Easter: The Day In Between

There is Good Friday.  There is Easter.  The day in between, Saturday, is almost a forgotten day.  I imagine today what it must have been like for the friends of Jesus.  I imagine the searing pain of loss that his mother Mary must have felt.  I can identify with his siblings for sure.  Luke's Gospel tells us that his remaining friends on the hill watched as they took Jesus' body down from the Cross and hastily prepared it for the grave.  This man was dead.  Many of them walked back to Jerusalem beating their chest as as show of grief.  The great Jesus was now a corpse.  There was no hope to come for any of them.  They were living the day in between Good Friday and Easter.
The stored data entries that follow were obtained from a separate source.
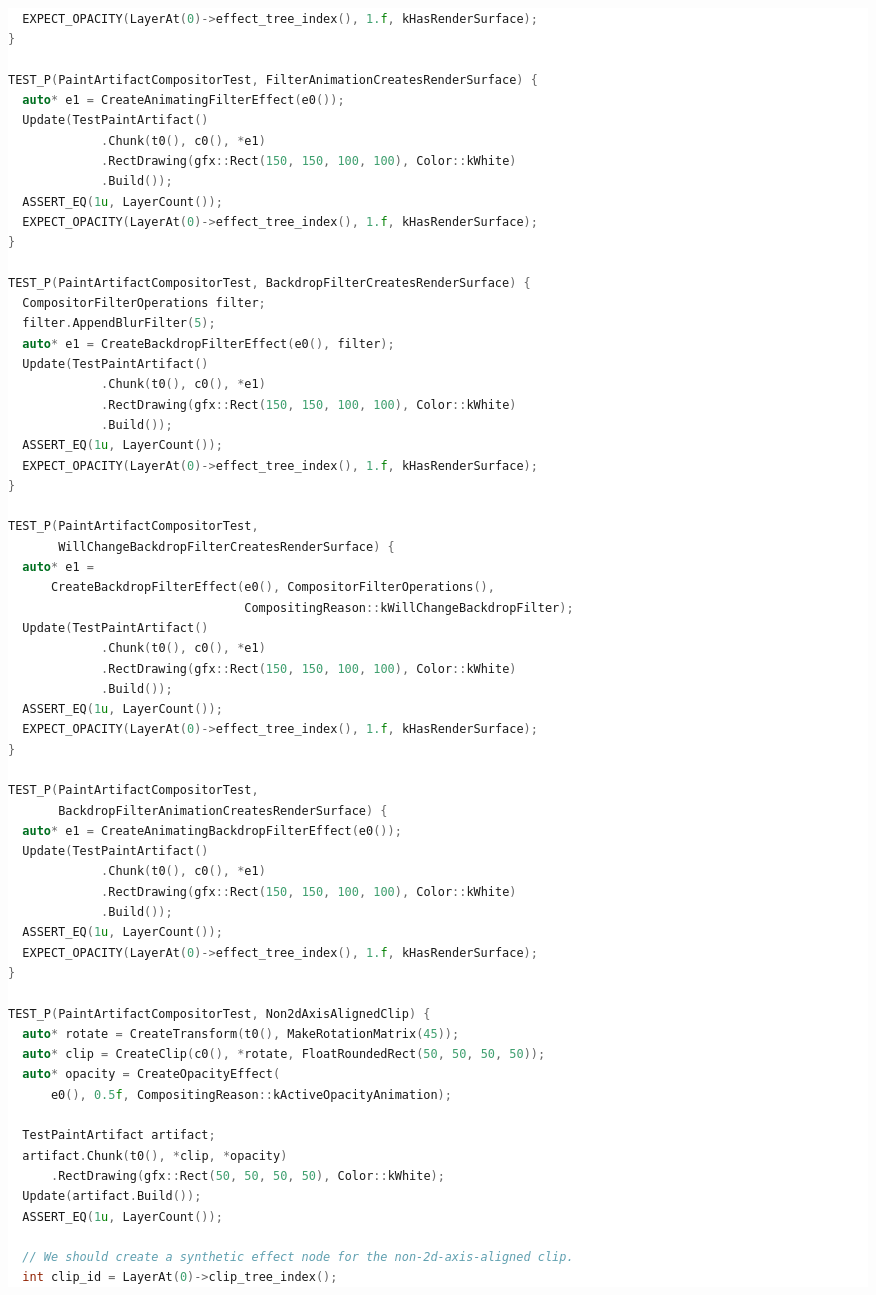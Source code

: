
 ```cpp
  EXPECT_OPACITY(LayerAt(0)->effect_tree_index(), 1.f, kHasRenderSurface);
}

TEST_P(PaintArtifactCompositorTest, FilterAnimationCreatesRenderSurface) {
  auto* e1 = CreateAnimatingFilterEffect(e0());
  Update(TestPaintArtifact()
             .Chunk(t0(), c0(), *e1)
             .RectDrawing(gfx::Rect(150, 150, 100, 100), Color::kWhite)
             .Build());
  ASSERT_EQ(1u, LayerCount());
  EXPECT_OPACITY(LayerAt(0)->effect_tree_index(), 1.f, kHasRenderSurface);
}

TEST_P(PaintArtifactCompositorTest, BackdropFilterCreatesRenderSurface) {
  CompositorFilterOperations filter;
  filter.AppendBlurFilter(5);
  auto* e1 = CreateBackdropFilterEffect(e0(), filter);
  Update(TestPaintArtifact()
             .Chunk(t0(), c0(), *e1)
             .RectDrawing(gfx::Rect(150, 150, 100, 100), Color::kWhite)
             .Build());
  ASSERT_EQ(1u, LayerCount());
  EXPECT_OPACITY(LayerAt(0)->effect_tree_index(), 1.f, kHasRenderSurface);
}

TEST_P(PaintArtifactCompositorTest,
       WillChangeBackdropFilterCreatesRenderSurface) {
  auto* e1 =
      CreateBackdropFilterEffect(e0(), CompositorFilterOperations(),
                                 CompositingReason::kWillChangeBackdropFilter);
  Update(TestPaintArtifact()
             .Chunk(t0(), c0(), *e1)
             .RectDrawing(gfx::Rect(150, 150, 100, 100), Color::kWhite)
             .Build());
  ASSERT_EQ(1u, LayerCount());
  EXPECT_OPACITY(LayerAt(0)->effect_tree_index(), 1.f, kHasRenderSurface);
}

TEST_P(PaintArtifactCompositorTest,
       BackdropFilterAnimationCreatesRenderSurface) {
  auto* e1 = CreateAnimatingBackdropFilterEffect(e0());
  Update(TestPaintArtifact()
             .Chunk(t0(), c0(), *e1)
             .RectDrawing(gfx::Rect(150, 150, 100, 100), Color::kWhite)
             .Build());
  ASSERT_EQ(1u, LayerCount());
  EXPECT_OPACITY(LayerAt(0)->effect_tree_index(), 1.f, kHasRenderSurface);
}

TEST_P(PaintArtifactCompositorTest, Non2dAxisAlignedClip) {
  auto* rotate = CreateTransform(t0(), MakeRotationMatrix(45));
  auto* clip = CreateClip(c0(), *rotate, FloatRoundedRect(50, 50, 50, 50));
  auto* opacity = CreateOpacityEffect(
      e0(), 0.5f, CompositingReason::kActiveOpacityAnimation);

  TestPaintArtifact artifact;
  artifact.Chunk(t0(), *clip, *opacity)
      .RectDrawing(gfx::Rect(50, 50, 50, 50), Color::kWhite);
  Update(artifact.Build());
  ASSERT_EQ(1u, LayerCount());

  // We should create a synthetic effect node for the non-2d-axis-aligned clip.
  int clip_id = LayerAt(0)->clip_tree_index();
```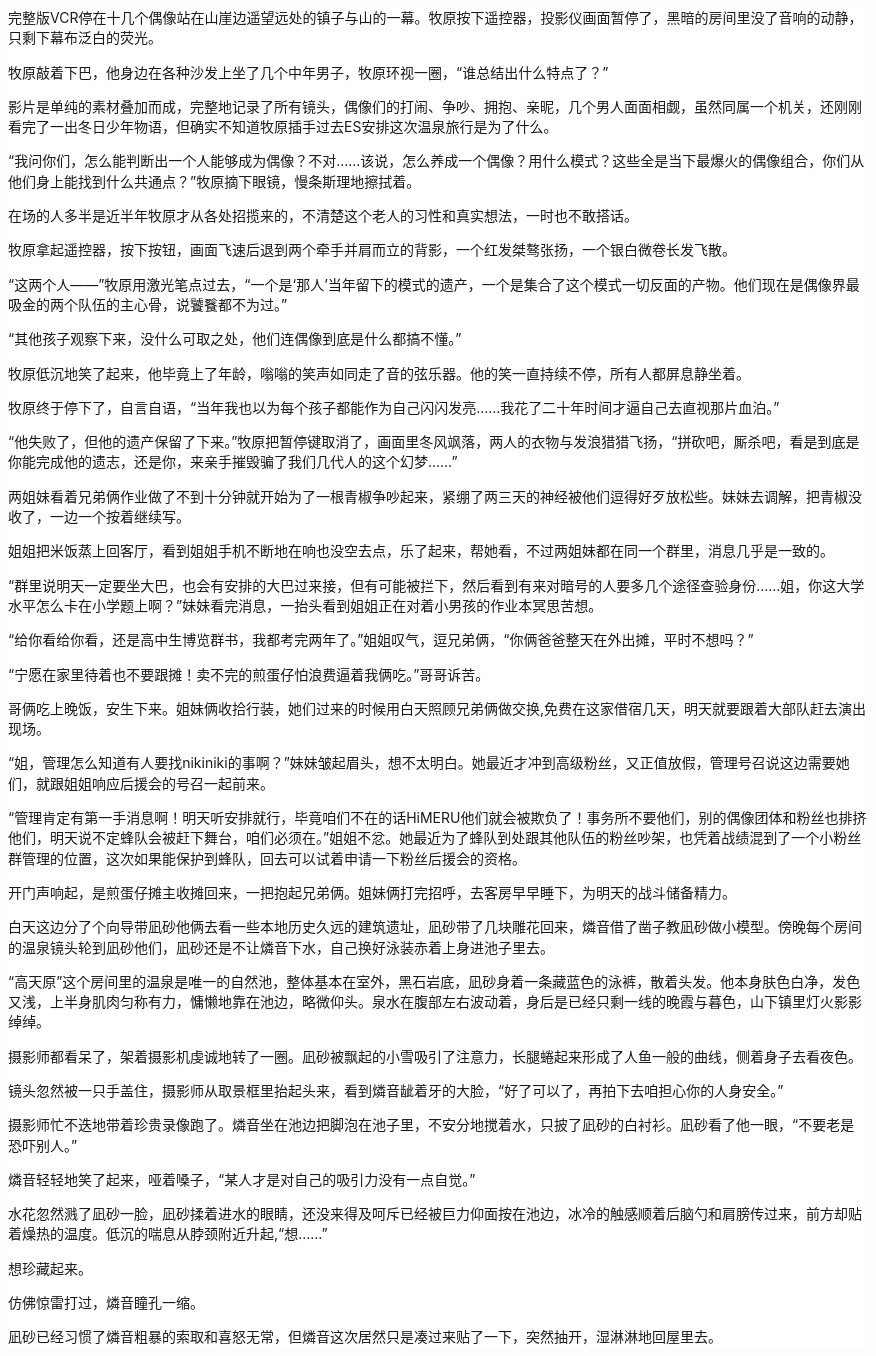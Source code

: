 
完整版VCR停在十几个偶像站在山崖边遥望远处的镇子与山的一幕。牧原按下遥控器，投影仪画面暂停了，黑暗的房间里没了音响的动静，只剩下幕布泛白的荧光。

牧原敲着下巴，他身边在各种沙发上坐了几个中年男子，牧原环视一圈，“谁总结出什么特点了？”

影片是单纯的素材叠加而成，完整地记录了所有镜头，偶像们的打闹、争吵、拥抱、亲昵，几个男人面面相觑，虽然同属一个机关，还刚刚看完了一出冬日少年物语，但确实不知道牧原插手过去ES安排这次温泉旅行是为了什么。

“我问你们，怎么能判断出一个人能够成为偶像？不对……该说，怎么养成一个偶像？用什么模式？这些全是当下最爆火的偶像组合，你们从他们身上能找到什么共通点？”牧原摘下眼镜，慢条斯理地擦拭着。

在场的人多半是近半年牧原才从各处招揽来的，不清楚这个老人的习性和真实想法，一时也不敢搭话。

牧原拿起遥控器，按下按钮，画面飞速后退到两个牵手并肩而立的背影，一个红发桀骜张扬，一个银白微卷长发飞散。

“这两个人——”牧原用激光笔点过去，“一个是‘那人’当年留下的模式的遗产，一个是集合了这个模式一切反面的产物。他们现在是偶像界最吸金的两个队伍的主心骨，说饕餮都不为过。”

“其他孩子观察下来，没什么可取之处，他们连偶像到底是什么都搞不懂。”

牧原低沉地笑了起来，他毕竟上了年龄，嗡嗡的笑声如同走了音的弦乐器。他的笑一直持续不停，所有人都屏息静坐着。

牧原终于停下了，自言自语，“当年我也以为每个孩子都能作为自己闪闪发亮……我花了二十年时间才逼自己去直视那片血泊。”

“他失败了，但他的遗产保留了下来。”牧原把暂停键取消了，画面里冬风飒落，两人的衣物与发浪猎猎飞扬，“拼砍吧，厮杀吧，看是到底是你能完成他的遗志，还是你，来亲手摧毁骗了我们几代人的这个幻梦……”

两姐妹看着兄弟俩作业做了不到十分钟就开始为了一根青椒争吵起来，紧绷了两三天的神经被他们逗得好歹放松些。妹妹去调解，把青椒没收了，一边一个按着继续写。

姐姐把米饭蒸上回客厅，看到姐姐手机不断地在响也没空去点，乐了起来，帮她看，不过两姐妹都在同一个群里，消息几乎是一致的。

“群里说明天一定要坐大巴，也会有安排的大巴过来接，但有可能被拦下，然后看到有来对暗号的人要多几个途径查验身份……姐，你这大学水平怎么卡在小学题上啊？”妹妹看完消息，一抬头看到姐姐正在对着小男孩的作业本冥思苦想。

“给你看给你看，还是高中生博览群书，我都考完两年了。”姐姐叹气，逗兄弟俩，“你俩爸爸整天在外出摊，平时不想吗？”

“宁愿在家里待着也不要跟摊！卖不完的煎蛋仔怕浪费逼着我俩吃。”哥哥诉苦。

哥俩吃上晚饭，安生下来。姐妹俩收拾行装，她们过来的时候用白天照顾兄弟俩做交换,免费在这家借宿几天，明天就要跟着大部队赶去演出现场。

“姐，管理怎么知道有人要找nikiniki的事啊？”妹妹皱起眉头，想不太明白。她最近才冲到高级粉丝，又正值放假，管理号召说这边需要她们，就跟姐姐响应后援会的号召一起前来。

“管理肯定有第一手消息啊！明天听安排就行，毕竟咱们不在的话HiMERU他们就会被欺负了！事务所不要他们，别的偶像团体和粉丝也排挤他们，明天说不定蜂队会被赶下舞台，咱们必须在。”姐姐不忿。她最近为了蜂队到处跟其他队伍的粉丝吵架，也凭着战绩混到了一个小粉丝群管理的位置，这次如果能保护到蜂队，回去可以试着申请一下粉丝后援会的资格。

开门声响起，是煎蛋仔摊主收摊回来，一把抱起兄弟俩。姐妹俩打完招呼，去客房早早睡下，为明天的战斗储备精力。

白天这边分了个向导带凪砂他俩去看一些本地历史久远的建筑遗址，凪砂带了几块雕花回来，燐音借了凿子教凪砂做小模型。傍晚每个房间的温泉镜头轮到凪砂他们，凪砂还是不让燐音下水，自己换好泳装赤着上身进池子里去。

“高天原”这个房间里的温泉是唯一的自然池，整体基本在室外，黑石岩底，凪砂身着一条藏蓝色的泳裤，散着头发。他本身肤色白净，发色又浅，上半身肌肉匀称有力，慵懒地靠在池边，略微仰头。泉水在腹部左右波动着，身后是已经只剩一线的晚霞与暮色，山下镇里灯火影影绰绰。

摄影师都看呆了，架着摄影机虔诚地转了一圈。凪砂被飘起的小雪吸引了注意力，长腿蜷起来形成了人鱼一般的曲线，侧着身子去看夜色。

镜头忽然被一只手盖住，摄影师从取景框里抬起头来，看到燐音龇着牙的大脸，“好了可以了，再拍下去咱担心你的人身安全。”

摄影师忙不迭地带着珍贵录像跑了。燐音坐在池边把脚泡在池子里，不安分地搅着水，只披了凪砂的白衬衫。凪砂看了他一眼，“不要老是恐吓别人。”

燐音轻轻地笑了起来，哑着嗓子，“某人才是对自己的吸引力没有一点自觉。”

水花忽然溅了凪砂一脸，凪砂揉着进水的眼睛，还没来得及呵斥已经被巨力仰面按在池边，冰冷的触感顺着后脑勺和肩膀传过来，前方却贴着燥热的温度。低沉的喘息从脖颈附近升起,“想……”

想珍藏起来。

仿佛惊雷打过，燐音瞳孔一缩。

凪砂已经习惯了燐音粗暴的索取和喜怒无常，但燐音这次居然只是凑过来贴了一下，突然抽开，湿淋淋地回屋里去。

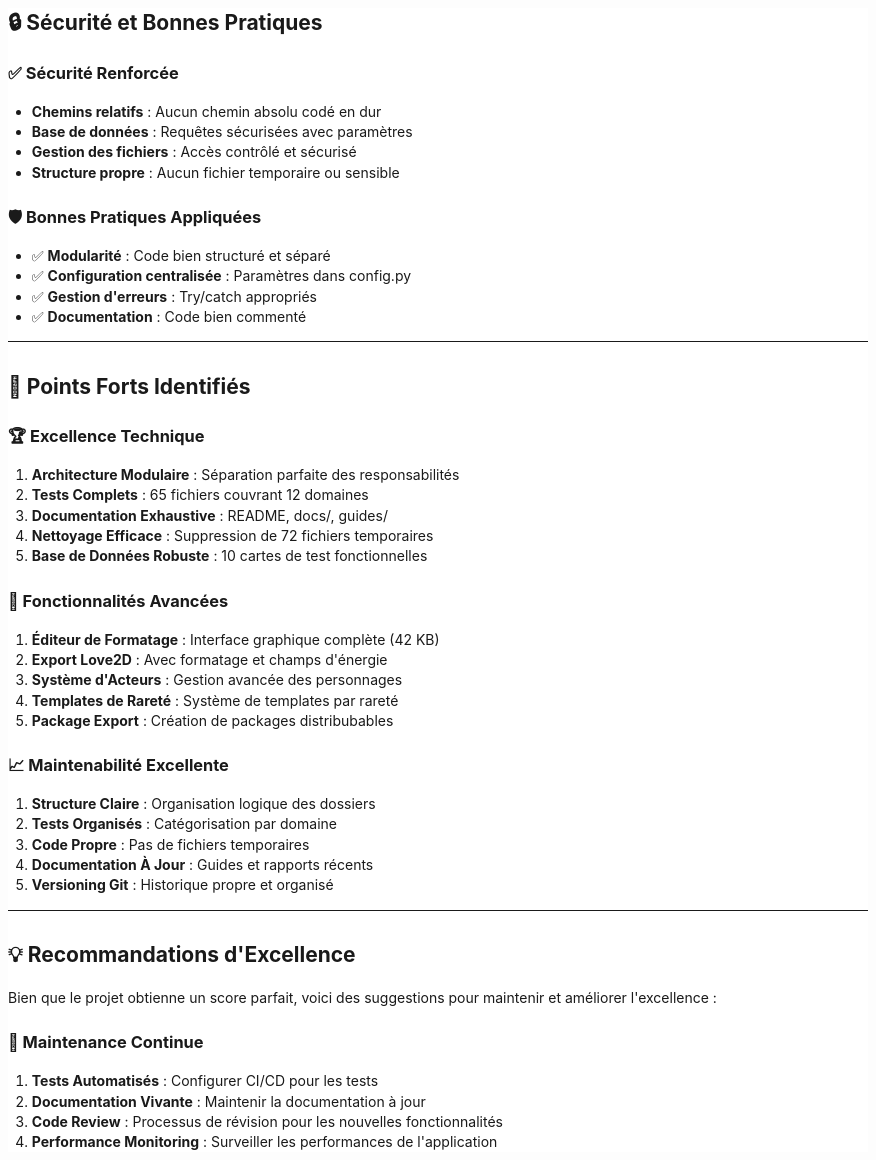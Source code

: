 
## 🔒 Sécurité et Bonnes Pratiques

### ✅ Sécurité Renforcée
- **Chemins relatifs** : Aucun chemin absolu codé en dur
- **Base de données** : Requêtes sécurisées avec paramètres
- **Gestion des fichiers** : Accès contrôlé et sécurisé
- **Structure propre** : Aucun fichier temporaire ou sensible

### 🛡️ Bonnes Pratiques Appliquées
- ✅ **Modularité** : Code bien structuré et séparé
- ✅ **Configuration centralisée** : Paramètres dans config.py
- ✅ **Gestion d'erreurs** : Try/catch appropriés
- ✅ **Documentation** : Code bien commenté

---

## 🎯 Points Forts Identifiés

### 🏆 Excellence Technique
1. **Architecture Modulaire** : Séparation parfaite des responsabilités
2. **Tests Complets** : 65 fichiers couvrant 12 domaines
3. **Documentation Exhaustive** : README, docs/, guides/
4. **Nettoyage Efficace** : Suppression de 72 fichiers temporaires
5. **Base de Données Robuste** : 10 cartes de test fonctionnelles

### 🚀 Fonctionnalités Avancées
1. **Éditeur de Formatage** : Interface graphique complète (42 KB)
2. **Export Love2D** : Avec formatage et champs d'énergie
3. **Système d'Acteurs** : Gestion avancée des personnages
4. **Templates de Rareté** : Système de templates par rareté
5. **Package Export** : Création de packages distribubables

### 📈 Maintenabilité Excellente
1. **Structure Claire** : Organisation logique des dossiers
2. **Tests Organisés** : Catégorisation par domaine
3. **Code Propre** : Pas de fichiers temporaires
4. **Documentation À Jour** : Guides et rapports récents
5. **Versioning Git** : Historique propre et organisé

---

## 💡 Recommandations d'Excellence

Bien que le projet obtienne un score parfait, voici des suggestions pour maintenir et améliorer l'excellence :

### 🔄 Maintenance Continue
1. **Tests Automatisés** : Configurer CI/CD pour les tests
2. **Documentation Vivante** : Maintenir la documentation à jour
3. **Code Review** : Processus de révision pour les nouvelles fonctionnalités
4. **Performance Monitoring** : Surveiller les performances de l'application
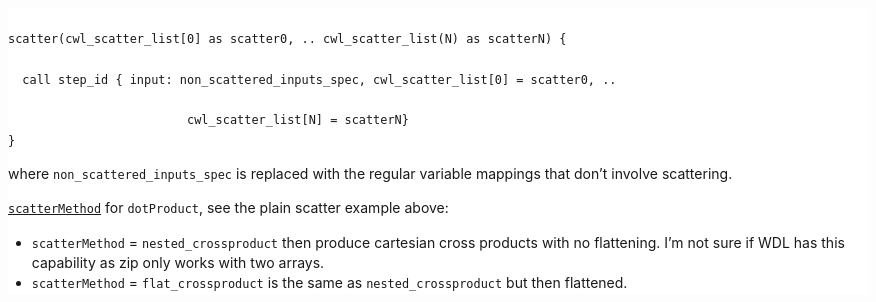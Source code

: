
 ```wdl

scatter(cwl_scatter_list[0] as scatter0, .. cwl_scatter_list(N) as scatterN) {

  call step_id { input: non_scattered_inputs_spec, cwl_scatter_list[0] = scatter0, .. 

                         cwl_scatter_list[N] = scatterN}
}

```

where `non_scattered_inputs_spec` is replaced with the regular variable mappings that don’t involve scattering.

[`scatterMethod`](https://www.commonwl.org/v1.2.0-dev4/Workflow.html#WorkflowStep) for `dotProduct`, see the plain scatter example above:
* `scatterMethod` = `nested_crossproduct` then produce cartesian cross products with no flattening. I’m not sure if WDL has this capability as zip only works with two arrays.
* `scatterMethod` = `flat_crossproduct` is the same as `nested_crossproduct` but then flattened.
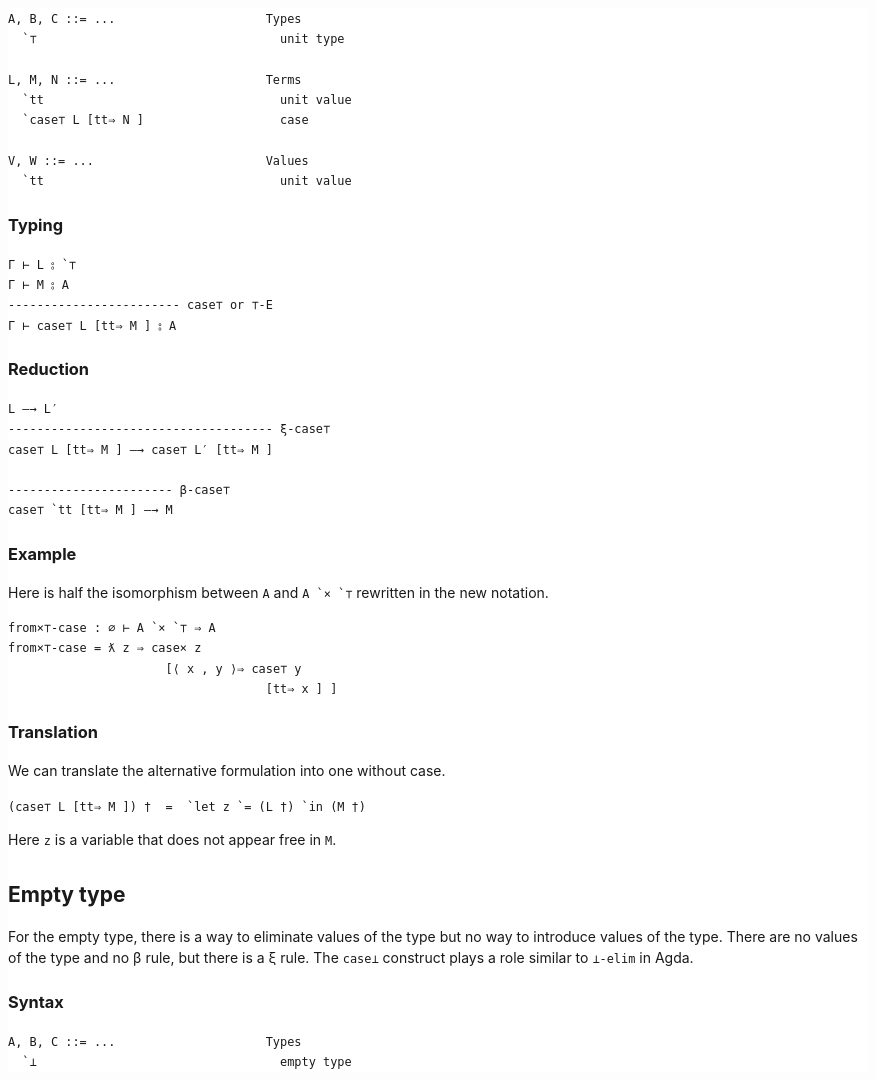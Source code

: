     A, B, C ::= ...                     Types
      `⊤                                  unit type

    L, M, N ::= ...                     Terms
      `tt                                 unit value
      `case⊤ L [tt⇒ N ]                   case

    V, W ::= ...                        Values
      `tt                                 unit value

### Typing

    Γ ⊢ L ⦂ `⊤
    Γ ⊢ M ⦂ A
    ------------------------ case⊤ or ⊤-E
    Γ ⊢ case⊤ L [tt⇒ M ] ⦂ A

### Reduction

    L —→ L′
    ------------------------------------- ξ-case⊤
    case⊤ L [tt⇒ M ] —→ case⊤ L′ [tt⇒ M ]

    ----------------------- β-case⊤
    case⊤ `tt [tt⇒ M ] —→ M

### Example

Here is half the isomorphism between `A` and ``A `× `⊤`` rewritten in the new notation.

    from×⊤-case : ∅ ⊢ A `× `⊤ ⇒ A
    from×⊤-case = ƛ z ⇒ case× z
                          [⟨ x , y ⟩⇒ case⊤ y
                                        [tt⇒ x ] ]


### Translation

We can translate the alternative formulation into one without case.

    (case⊤ L [tt⇒ M ]) †  =  `let z `= (L †) `in (M †)

Here `z` is a variable that does not appear free in `M`.


## Empty type

For the empty type, there is a way to eliminate values of
the type but no way to introduce values of the type.  There are no
values of the type and no β rule, but there is a ξ rule.  The `case⊥`
construct plays a role similar to `⊥-elim` in Agda.

### Syntax

    A, B, C ::= ...                     Types
      `⊥                                  empty type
I remember when my life between Good Friday and Easter began.  It was July 7, 1993.  On the night before, at 11pm, my 16 year old brother was killed in a horrific car accident.  I remember what it was like to wake up in a fog of grief that morning.  It was hot like hell.  The temperatures would rise to over 100 degrees before lunch.  I remember walking outside into our back yard and leaning over the fence and staring at an empty volleyball court where the net I had bought with my brother sagged a bit.  The ball still rested there in the middle of the court from a game we had played a night ago.  I walked downstairs into our practice space.  His drum sticks were hanging in his new leather stick bag attached to his brand new 12 piece drum set.  He had just purchased the set a few weeks prior.  His dog Pebbles moped around.  The neighbors told us that the dog had been wailing throughout the night while we were at the hospital.  Tuesday was death but so was Wednesday.  I and my family and friends were now living the days in between Good Friday and Easter.

Many of you know what this is like.  Those of you who have been through a tragic death, a tragic piece of news, or a tragic brokenness know what it is like to live in between days.  Every time that anniversary comes around, the air smells and feels the same, you are reminded that you are living in between days.

Saturday was the in between day for the friends, family and disciples of Jesus.  They would feel the reverberations of Saturday throughout the rest of their lives.  The time of year that we have come to know as Easter was not a pretty time for the church and especially painful for Mary the mother of Jesus.  Did you know that Jesus' brother James was taken captive by Herod during Passover just a few years after Jesus had been killed on a Cross?  James was ultimately thrown off of the temple wall to his death.  Can you imagine what Mary felt each year as Passover approached?  James would not be the only one to die for the Gospel.  Each time another friend died they were reminded that they were living in between days.

The good news is that in order to be in between days there must be two bookends.  Good Friday sits on the left of Saturday.  But Sunday sits on the right.  The resurrection is the game changer.  The resurrection is the only reason why we can say that we are living in between days and not just living out our days in hopeless grief.  When Jesus comes again there will be no more Saturdays like the one after Good Friday. There will be no more July 7, 1993 Wednesdays.  There will be no more days like the one you experienced after the shock lifted and the reality of the road you have had to travel became all too clear.

Your road of grief is ultimately leading to the Risen Lord Jesus Christ.  We all live in between the grief of Good Friday and the victory of Easter Sunday.  We live with a grief in the past and a hope in the future.  Take heart, a day is coming when tears will no longer be mixed with laughter.  There will be no more bittersweet but only sweet.  Jesus is coming to remove all that is bad and restore all that is good.  Live in between the days.  Mourn when you must, but mourn with hope.  Jesus didn't stay in the grave.